(Stored items)

-- Opening Marker --

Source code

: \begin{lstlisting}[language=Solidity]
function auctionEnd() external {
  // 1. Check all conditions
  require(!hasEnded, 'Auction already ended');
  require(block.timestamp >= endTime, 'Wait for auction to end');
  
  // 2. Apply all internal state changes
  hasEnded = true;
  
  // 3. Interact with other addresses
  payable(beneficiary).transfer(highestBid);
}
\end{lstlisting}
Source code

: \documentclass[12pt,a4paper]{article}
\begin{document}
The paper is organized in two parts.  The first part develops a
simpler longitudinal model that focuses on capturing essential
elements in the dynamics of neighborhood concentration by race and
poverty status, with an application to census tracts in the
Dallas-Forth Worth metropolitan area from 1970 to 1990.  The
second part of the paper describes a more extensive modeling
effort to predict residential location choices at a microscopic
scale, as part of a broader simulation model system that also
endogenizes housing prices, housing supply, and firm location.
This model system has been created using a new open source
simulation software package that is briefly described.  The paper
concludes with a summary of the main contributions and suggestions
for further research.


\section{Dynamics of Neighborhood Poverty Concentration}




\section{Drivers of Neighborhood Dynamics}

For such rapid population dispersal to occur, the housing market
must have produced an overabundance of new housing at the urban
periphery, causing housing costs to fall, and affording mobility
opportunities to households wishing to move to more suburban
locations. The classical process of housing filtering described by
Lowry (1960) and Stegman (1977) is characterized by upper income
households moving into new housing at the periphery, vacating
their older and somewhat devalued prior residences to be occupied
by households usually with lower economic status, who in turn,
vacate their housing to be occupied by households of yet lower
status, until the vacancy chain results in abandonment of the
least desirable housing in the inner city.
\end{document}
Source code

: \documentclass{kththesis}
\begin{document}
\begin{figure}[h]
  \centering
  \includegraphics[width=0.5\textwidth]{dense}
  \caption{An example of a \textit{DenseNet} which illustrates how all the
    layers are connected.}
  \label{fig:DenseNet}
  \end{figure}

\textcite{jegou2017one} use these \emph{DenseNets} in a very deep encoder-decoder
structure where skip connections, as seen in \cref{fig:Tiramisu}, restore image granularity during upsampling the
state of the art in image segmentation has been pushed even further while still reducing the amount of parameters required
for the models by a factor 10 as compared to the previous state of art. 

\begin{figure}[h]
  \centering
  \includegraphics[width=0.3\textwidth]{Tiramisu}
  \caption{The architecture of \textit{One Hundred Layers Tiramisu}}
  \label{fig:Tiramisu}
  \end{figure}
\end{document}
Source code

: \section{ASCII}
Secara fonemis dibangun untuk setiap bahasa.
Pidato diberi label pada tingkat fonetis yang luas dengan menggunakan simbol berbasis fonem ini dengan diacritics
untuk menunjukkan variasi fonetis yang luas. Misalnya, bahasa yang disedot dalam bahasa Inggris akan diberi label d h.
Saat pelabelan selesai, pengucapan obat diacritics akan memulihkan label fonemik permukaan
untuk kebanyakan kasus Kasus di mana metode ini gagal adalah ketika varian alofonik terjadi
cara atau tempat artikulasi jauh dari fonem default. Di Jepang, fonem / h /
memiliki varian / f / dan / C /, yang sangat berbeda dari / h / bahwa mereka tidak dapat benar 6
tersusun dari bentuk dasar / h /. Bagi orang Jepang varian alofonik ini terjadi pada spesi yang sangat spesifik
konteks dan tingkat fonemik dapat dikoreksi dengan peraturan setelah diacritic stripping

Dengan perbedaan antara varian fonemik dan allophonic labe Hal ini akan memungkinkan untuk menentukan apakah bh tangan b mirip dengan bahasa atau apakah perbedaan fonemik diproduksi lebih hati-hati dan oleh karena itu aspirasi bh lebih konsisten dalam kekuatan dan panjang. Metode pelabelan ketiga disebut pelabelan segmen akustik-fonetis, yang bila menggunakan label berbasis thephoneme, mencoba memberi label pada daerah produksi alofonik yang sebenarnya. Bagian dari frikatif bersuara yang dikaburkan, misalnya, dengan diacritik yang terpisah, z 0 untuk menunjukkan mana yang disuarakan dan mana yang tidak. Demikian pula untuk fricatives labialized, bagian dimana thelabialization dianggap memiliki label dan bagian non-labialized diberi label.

-- Closing Marker --

■ DIRECTIONS
Copy each entry exactly.

■ OUTPUT OF THE EXERCISE
Source code

: \begin{lstlisting}[language=Solidity]
function auctionEnd() external {
  // 1. Check all conditions
  require(!hasEnded, 'Auction already ended');
  require(block.timestamp >= endTime, 'Wait for auction to end');
  
  // 2. Apply all internal state changes
  hasEnded = true;
  
  // 3. Interact with other addresses
  payable(beneficiary).transfer(highestBid);
}
\end{lstlisting}
Source code

: \documentclass[12pt,a4paper]{article}
\begin{document}
The paper is organized in two parts.  The first part develops a
simpler longitudinal model that focuses on capturing essential
elements in the dynamics of neighborhood concentration by race and
poverty status, with an application to census tracts in the
Dallas-Forth Worth metropolitan area from 1970 to 1990.  The
second part of the paper describes a more extensive modeling
effort to predict residential location choices at a microscopic
scale, as part of a broader simulation model system that also
endogenizes housing prices, housing supply, and firm location.
This model system has been created using a new open source
simulation software package that is briefly described.  The paper
concludes with a summary of the main contributions and suggestions
for further research.


\section{Dynamics of Neighborhood Poverty Concentration}




\section{Drivers of Neighborhood Dynamics}

For such rapid population dispersal to occur, the housing market
must have produced an overabundance of new housing at the urban
periphery, causing housing costs to fall, and affording mobility
opportunities to households wishing to move to more suburban
locations. The classical process of housing filtering described by
Lowry (1960) and Stegman (1977) is characterized by upper income
households moving into new housing at the periphery, vacating
their older and somewhat devalued prior residences to be occupied
by households usually with lower economic status, who in turn,
vacate their housing to be occupied by households of yet lower
status, until the vacancy chain results in abandonment of the
least desirable housing in the inner city.
\end{document}
Source code

: \documentclass{kththesis}
\begin{document}
\begin{figure}[h]
  \centering
  \includegraphics[width=0.5\textwidth]{dense}
  \caption{An example of a \textit{DenseNet} which illustrates how all the
    layers are connected.}
  \label{fig:DenseNet}
  \end{figure}

\textcite{jegou2017one} use these \emph{DenseNets} in a very deep encoder-decoder
structure where skip connections, as seen in \cref{fig:Tiramisu}, restore image granularity during upsampling the
state of the art in image segmentation has been pushed even further while still reducing the amount of parameters required
for the models by a factor 10 as compared to the previous state of art. 

\begin{figure}[h]
  \centering
  \includegraphics[width=0.3\textwidth]{Tiramisu}
  \caption{The architecture of \textit{One Hundred Layers Tiramisu}}
  \label{fig:Tiramisu}
  \end{figure}
\end{document}
Source code

: \section{ASCII}
Secara fonemis dibangun untuk setiap bahasa.
Pidato diberi label pada tingkat fonetis yang luas dengan menggunakan simbol berbasis fonem ini dengan diacritics
untuk menunjukkan variasi fonetis yang luas. Misalnya, bahasa yang disedot dalam bahasa Inggris akan diberi label d h.
Saat pelabelan selesai, pengucapan obat diacritics akan memulihkan label fonemik permukaan
untuk kebanyakan kasus Kasus di mana metode ini gagal adalah ketika varian alofonik terjadi
cara atau tempat artikulasi jauh dari fonem default. Di Jepang, fonem / h /
memiliki varian / f / dan / C /, yang sangat berbeda dari / h / bahwa mereka tidak dapat benar 6
tersusun dari bentuk dasar / h /. Bagi orang Jepang varian alofonik ini terjadi pada spesi yang sangat spesifik
konteks dan tingkat fonemik dapat dikoreksi dengan peraturan setelah diacritic stripping

Dengan perbedaan antara varian fonemik dan allophonic labe Hal ini akan memungkinkan untuk menentukan apakah bh tangan b mirip dengan bahasa atau apakah perbedaan fonemik diproduksi lebih hati-hati dan oleh karena itu aspirasi bh lebih konsisten dalam kekuatan dan panjang. Metode pelabelan ketiga disebut pelabelan segmen akustik-fonetis, yang bila menggunakan label berbasis thephoneme, mencoba memberi label pada daerah produksi alofonik yang sebenarnya. Bagian dari frikatif bersuara yang dikaburkan, misalnya, dengan diacritik yang terpisah, z 0 untuk menunjukkan mana yang disuarakan dan mana yang tidak. Demikian pula untuk fricatives labialized, bagian dimana thelabialization dianggap memiliki label dan bagian non-labialized diberi label.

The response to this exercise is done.